Thursday, September 13, 2001

Philo spoke with his mother regarding her Pearl Harbor experience (she's currently 83). This is what she had to say:

"I called my Mom a little while ago, just because it's one of those days where you just need to call your Mom. She's 83 years old and she says this is the craziest thing she's ever witnessed in her entire life. We talked about Pearl Harbor, about her days as a nurse at Providence Hospital in Seattle, about the hallways lined with cots and the blackouts, my father's time in the Air Force patrolling the Atlantic for submarines... I asked her if this was similar and she said, "Well honey, that was as much of a surprise as this is, but it was so far away and Hawaii still seemed like a U.S. possession. Pearl Harbor wasn't here on the mainland. They didn't use our own planes to attack us. And we didn't have a complete idiot for a President in the White House."

It's nice to get a fresh, albeit regurgitated (meaning paraphrased, not from the source), perspective from someone who remembers Pearl Harbor. With all this corroboration to December 7th, 1941, I would really like to hear more people's recollections of that "Day of Infamy."

Here is Pensive Soul's take on the Pearl Harbor connections:

"People have compared the attacks to Pearl Harbor, but there's a very fundamental difference, beyond the whole civilian vs. military target issue. When we got hit back in 1941, we had a definite enemy, and there was definite action we could take in retaliation. We knew exactly who hit us and what we had to do about it. This is a whole different ballgame. Our enemy is not a country, or an army, or even a well-organized and well-defined group of individuals. We are fighting an idea, the idea that somehow, the US is to blame for everybody's problems, and US citizens deserve to die because of this. For many, this idea has become couched in religious fanaticism. That makes our enemy so much harder to fight. If you want to fight an idea, you have two choices. You either kill *everybody* with the idea (unethical and impossible), or you give everybody a better idea to replace what you don't like. Option number two isn't going to work either - people are willing to *die* for the idea they've already got. There will be no replacing it. We can't win this. We can maybe contain it, but we can't win it. And that's really frightening."

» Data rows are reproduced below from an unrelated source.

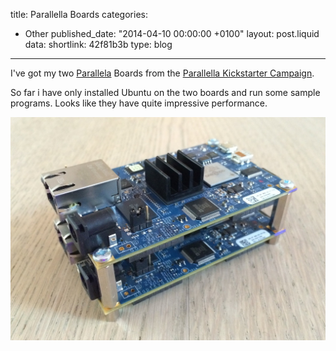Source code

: title: Parallella Boards
categories:
  - Other
published_date: "2014-04-10 00:00:00 +0100"
layout: post.liquid
data:
  shortlink: 42f81b3b
  type: blog
---
I've got my two [Parallela](http://www.parallella.org) Boards from the [Parallella Kickstarter Campaign](https://www.kickstarter.com/projects/adapteva/parallella-a-supercomputer-for-everyone).

<!-- more -->

So far i have only installed Ubuntu on the two boards and run some sample programs. Looks like they have quite impressive performance.

![Two stacked parallelas](parallella.jpg)
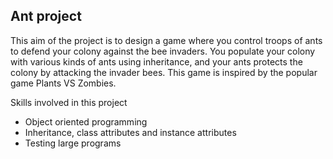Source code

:## Ant project

This aim of the project is to design a game where you control troops of ants to defend your colony against the bee invaders. You populate your colony with various kinds of ants using inheritance, and your ants protects the colony by attacking the invader bees. This game is inspired by the popular game Plants VS Zombies.

Skills involved in this project

- Object oriented programming
- Inheritance, class attributes and instance attributes
- Testing large programs

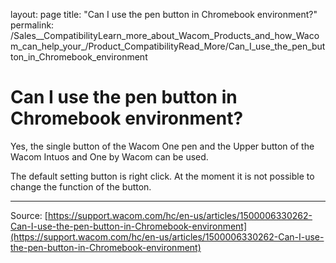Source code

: layout: page
title: "Can I use the pen button in Chromebook environment?"
permalink: /Sales__CompatibilityLearn_more_about_Wacom_Products_and_how_Wacom_can_help_your_/Product_CompatibilityRead_More/Can_I_use_the_pen_button_in_Chromebook_environment

# Can I use the pen button in Chromebook environment?

Yes, the single button of the Wacom One pen and the Upper button of the Wacom Intuos and One by Wacom can be used.


The default setting button is right click. At the moment it is not possible to change the function of the button.

---
Source: [https://support.wacom.com/hc/en-us/articles/1500006330262-Can-I-use-the-pen-button-in-Chromebook-environment](https://support.wacom.com/hc/en-us/articles/1500006330262-Can-I-use-the-pen-button-in-Chromebook-environment)
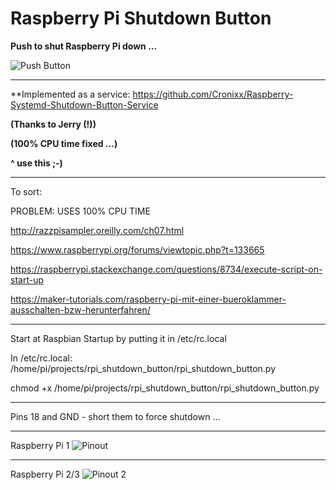 # Raspberry Pi Shutdown Button

**Push to shut Raspberry Pi down ...**

![Push Button](https://static.thenounproject.com/png/509859-200.png)

---

**Implemented as a service: https://github.com/Cronixx/Raspberry-Systemd-Shutdown-Button-Service 

**(Thanks to Jerry (!))**

**(100% CPU time fixed ...)**

**^ use this ;-)**

---


To sort:

PROBLEM: USES 100% CPU TIME

http://razzpisampler.oreilly.com/ch07.html

https://www.raspberrypi.org/forums/viewtopic.php?t=133665

https://raspberrypi.stackexchange.com/questions/8734/execute-script-on-start-up

https://maker-tutorials.com/raspberry-pi-mit-einer-bueroklammer-ausschalten-bzw-herunterfahren/

---

Start at Raspbian Startup by putting it in /etc/rc.local

In /etc/rc.local: /home/pi/projects/rpi_shutdown_button/rpi_shutdown_button.py

chmod +x /home/pi/projects/rpi_shutdown_button/rpi_shutdown_button.py

---

Pins 18 and GND - short them to force shutdown ...

---
Raspberry Pi 1
![Pinout](http://razzpisampler.oreilly.com/images/rpck_1101.png)

---

Raspberry Pi 2/3
![Pinout 2](https://www.jameco.com/Jameco/workshop/circuitnotes/raspberry_pi_circuit_note_fig2.jpg)
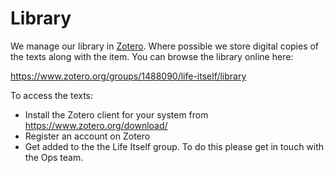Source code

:# Library

We manage our library in [Zotero][]. Where possible we store digital copies of the texts along with the item. You can browse the library online here:

https://www.zotero.org/groups/1488090/life-itself/library

To access the texts:

* Install the Zotero client for your system from https://www.zotero.org/download/
* Register an account on Zotero
* Get added to the the Life Itself group. To do this please get in touch with the Ops team.

[Zotero]: https://www.zotero.org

My heart's not really into reading blogs or anything, yet I don't have anything to do at the moment. I'm still at work, and will probably be here for a few more hours, but I'm waiting on my boss to finish her project so I can work on our shared server. I feel very apathetic toward everything right now, like I'm emotionally drained, a hollow shell. Pretty drama queen-esque observations, but I don't really care at the moment. I suppose I can finish editing some of my postings, or work on the HTML/CSS for my site, but again, my heart isn't into it.

Oh I had a few more ideas for my site:

The Gay Masculinity: Bottoming, and why it's a pain in the ass.
Gay Terminology - Homophocation? Homophonics?

I know something is wrong with me when I use the restroom and start fantasizing about the guy next to me spitting in the urinal he is using.